Act 2
Use our demand data to fix the shortage of craft workers in construction
Fraser Patterson, Founder & CEO, January 2026
Once we fix access to skilled construction workers, fixing the shortage itself becomes our primary focus.
Construction is indeed losing workers faster than it’s replacing them with retirements, burnout, injury and career switches outpacing successful new entrants by roughly 80,000 workers per year. This puts the industry on track, to lose ~800,000 workers over the next decade under the status quo, even before accounting for growth in construction demand.
This shortfall is often explained away as a lack of interest in physical work from younger generations who rather then learn a durable skilled craft would apparently rather spend their days staring at a blue rectangle all day. But that explanation explodes on inspection.
Interest exists at the entry point
The problem isn’t actually interest - each year, roughly 300,000–500,000 people attempt to enter construction through apprenticeships, trade schools, CTE programs, helpers, and entry-level roles. Union apprenticeship programs alone routinely receive 2–5x more applicants than available seats, and high-school trade enrollment has remained stable or grown in many regions.
The problem is that fewer than ~40% of those entrants persist long enough to become economically productive skilled workers. More than half leak out of the system before productivity, not because they lack interest, but because the early path is very fragile with structural and economic failure points.
Most skilled trades require 3–5 years to reach full productivity and during that time, employers cannot justify paying full wages before output arrives, while workers face higher physical demands, unstable hours, upfront costs (tools, transportation, certifications), and income volatility. On paper, a first-year apprentice earns about $43K on average, compared to roughly $29K in retail but in practice, upfront costs and instability more often that not erase that premium. Add to that a single bad placement, stalled project, or short-term financial shock and frequently a permanent exit ensues.
Crucially, today’s system treats early failure as terminal because there’s no mechanism to reassign workers who land in the wrong role or at the wrong time, and no way to buffer early economic risk. Each employer bears risk in isolation, and each worker absorbs failure personally.
Act 2 changes that system
As Skillit scales, our AI hiring infrastructure is becoming the system of record for real-time labor demand — capturing where work is happening, which roles are needed, when they’re needed, what workers are paid for which skills, and which pathways lead to the fastest route to economic productivity. This isn’t static market data; it’s live signal generated inside actual hiring workflows.
That demand data allows Skillit to expand the role of its AI agents beyond hiring coordination into workforce formation. And because Skillit sits directly inside sourcing, interviewing, offers, compliance, onboarding, and placement, early failure can be treated as a routing problem, not an exit. When a placement doesn’t work, workers are rapidly reassigned into other verified, active demand instead of being lost from the industry entirely. Idle time is minimized through sequenced placements, and mismatches are corrected early before they compound into attrition.
Over time, this same infrastructure lets us move further upstream. We can point our labor acquisition engine toward high schools, early-career entrants, second chance citizens etc. (aka people with the potential to succeed in the trades) and not just the highly skilled, job-ready workers we focus on today.
At the same time, Skillit can enable pooled economic risk across a large network of employers and workers. Rather than asking any single employer to fully underwrite the low-productivity years of an apprentice, early-career risk is spread across many hires, companies, regions, and timelines. We could also compress the cost of becoming a productive worker by using our purchasing power to lower tool costs or eliminate them entirely.
This makes it possible to stabilize early earnings, offset upfront costs, and smooth income volatility during the learning ramp, all without having to pay wages disconnected from productivity. The goal being not to shorten the path to craft mastery (a possible positive side effect for sure), but rather to help more people survive the path to it.

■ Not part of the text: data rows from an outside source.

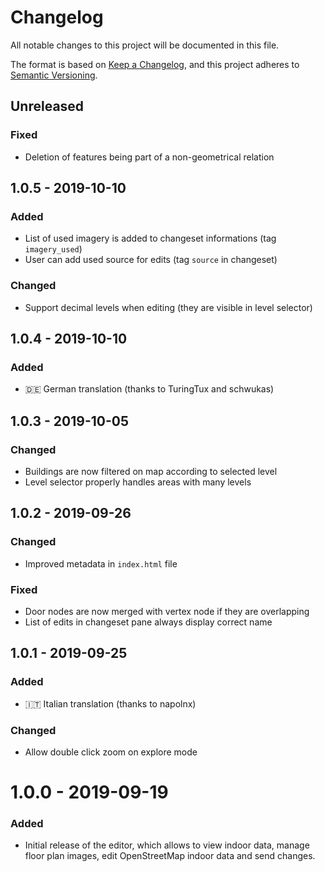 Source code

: # Changelog
All notable changes to this project will be documented in this file.

The format is based on [Keep a Changelog](https://keepachangelog.com/en/1.0.0/),
and this project adheres to [Semantic Versioning](https://semver.org/spec/v2.0.0.html).

## Unreleased

### Fixed
- Deletion of features being part of a non-geometrical relation


## 1.0.5 - 2019-10-10

### Added
- List of used imagery is added to changeset informations (tag `imagery_used`)
- User can add used source for edits (tag `source` in changeset)

### Changed
- Support decimal levels when editing (they are visible in level selector)


## 1.0.4 - 2019-10-10

### Added
- 🇩🇪 German translation (thanks to TuringTux and schwukas)


## 1.0.3 - 2019-10-05

### Changed
- Buildings are now filtered on map according to selected level
- Level selector properly handles areas with many levels


## 1.0.2 - 2019-09-26

### Changed
- Improved metadata in `index.html` file

### Fixed
- Door nodes are now merged with vertex node if they are overlapping
- List of edits in changeset pane always display correct name


## 1.0.1 - 2019-09-25

### Added
- 🇮🇹 Italian translation (thanks to napolnx)

### Changed
- Allow double click zoom on explore mode


# 1.0.0 - 2019-09-19

### Added
- Initial release of the editor, which allows to view indoor data, manage floor plan images, edit OpenStreetMap indoor data and send changes.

To put the impact of this plan into context, the status quo actually generates about 160,000 newly productive workers per year based on roughly 400,000 annual entrants and a 40% conversion rate to productivity (400,000 × 0.40 = 160,000). However, total exits from the industry (including retirements, burnout, injury, career switches, etc.) are roughly 240,000 workers per year, resulting in a net loss of 80,000 workers per year (160,000 - 240,000 = - 80,000). That means a net loss of -800,000 workers over a decade.
Now, with Skillit, we forecast our infrastructure raising conversion rates from 40% → 80% by rerouting early failures and stabilizing early economics: This means doubling the number of productive workers per year to 320,000 (400,000 × 0.80 = 320,000). Subtracting worker outflow of 240,000 we get a net gain of 80,000 workers per year (320,000 - 240,000 = + 80,000). That means a net gain of +800,000 workers over a decade.
No new interest required. No faster training assumed. No policy changes needed. Just using our demand data and repurposed agents to attract entry-level workers and maximize how many become economically productive.
Construction is only our first physical industry. The plan for Act 3 is to move into to every physical industry.